More education needed
Commenting on the study, Susan Hutchinson, MD, director of the Orange County Migraine and Headache Center, Irvine, California, said that not knowing how pregnancy is going to affect patients’ migraines can be “very scary” for women. In addition, patients often wonder what migraine treatments they can safely take once they do become pregnant, said Dr. Hutchinson, who was not involved in the research.
She noted that advantages of the ARMR data are that they are derived from a multicenter study and that migraine diagnoses were made by a headache specialist. A potential limitation of the study is that the population may not reflect outcomes of the millions of women who have migraine and become pregnant but never see a specialist.
“These findings show that more education is needed,” Dr. Hutchinson said.

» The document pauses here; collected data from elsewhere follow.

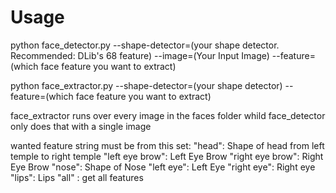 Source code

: # Usage
python face_detector.py --shape-detector=(your shape detector. Recommended: DLib's 68 feature) --image=(Your Input Image) --feature=(which face feature you want to extract)

python face_extractor.py --shape-detector=(your shape detector) --feature=(which face feature you want to extract)

face_extractor runs over every image in the faces folder whild face_detector only does that with a single image

wanted feature string must be from this set:
"head": Shape of head from left temple to right temple
"left eye brow": Left Eye Brow
"right eye brow": Right Eye Brow
"nose": Shape of Nose
"left eye": Left Eye
"right eye": Right eye
"lips": Lips
"all" : get all features
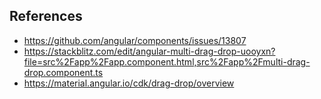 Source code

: ## References

- https://github.com/angular/components/issues/13807
- https://stackblitz.com/edit/angular-multi-drag-drop-uooyxn?file=src%2Fapp%2Fapp.component.html,src%2Fapp%2Fmulti-drag-drop.component.ts
- https://material.angular.io/cdk/drag-drop/overview
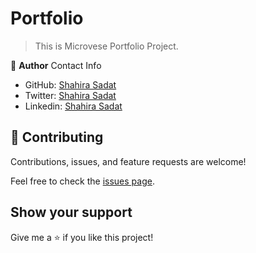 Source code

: # Portfolio
> This is Microvese Portfolio Project.


👤 **Author**
Contact Info

- GitHub: [Shahira Sadat](https://github.com/shahira-sadat)
- Twitter: [Shahira Sadat](https://twitter.com/SadatShahira)
- Linkedin: [Shahira Sadat](https://www.linkedin.com/in/shahira-sadat-49b402199)


## 🤝 Contributing

Contributions, issues, and feature requests are welcome!

Feel free to check the [issues page](../../issues/).

## Show your support

Give me a ⭐️ if you like this project!

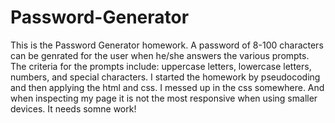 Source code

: # Password-Generator
This is the Password Generator homework.
A password of 8-100 characters can be genrated for the user when he/she answers the various prompts.  The criteria for the prompts include: uppercase letters, lowercase letters, numbers, and special characters.
I started the homework by pseudocoding and then applying the html and css.  I messed up in the css somewhere.  And when inspecting my page it is not the most responsive when using smaller devices.
It needs somne work! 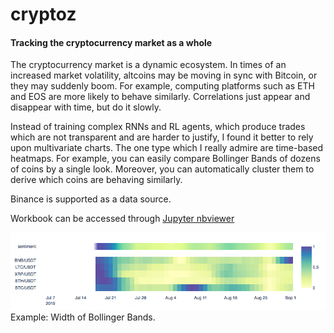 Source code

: # cryptoz

#### Tracking the cryptocurrency market as a whole

The cryptocurrency market is a dynamic ecosystem. In times of an increased market volatility, altcoins may be moving in sync with Bitcoin, or they may suddenly boom. For example, computing platforms such as ETH and EOS are more likely to behave similarly. Correlations just appear and disappear with time, but do it slowly.

Instead of training complex RNNs and RL agents, which produce trades which are not transparent and are harder to justify, I found it better to rely upon multivariate charts. The one type which I really admire are time-based heatmaps. For example, you can easily compare Bollinger Bands of dozens of coins by a single look. Moreover, you can automatically cluster them to derive which coins are behaving similarly.

Binance is supported as a data source.

Workbook can be accessed through [Jupyter nbviewer](http://nbviewer.jupyter.org/github/polakowo/cryptoz/blob/master/Workbook.ipynb)

<img width=900 src="example-chart.png">
Example: Width of Bollinger Bands.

Most women, especially those who have migraine without aura, note improvement with migraine during pregnancy, primarily because of the high, steady levels of estradiol, especially in the second and third trimesters, she said. In light of this, neurologists should reassure women that migraine is not a contraindication to pregnancy, she added.
There is also a need for additional research to assess how past experience with migraine and pregnancy influences a woman’s comfort level with additional pregnancies. Studies as to which treatments are safest for acute and preventive treatment of migraine during prepregnancy, pregnancy, and lactation are also needed, Dr. Hutchinson noted.
“If women knew they had treatment options that were evidence-based, they might be much more comfortable contemplating a pregnancy,” she said.
Dr. Ishii and Dr. Hutchinson have disclosed no relevant financial relationships.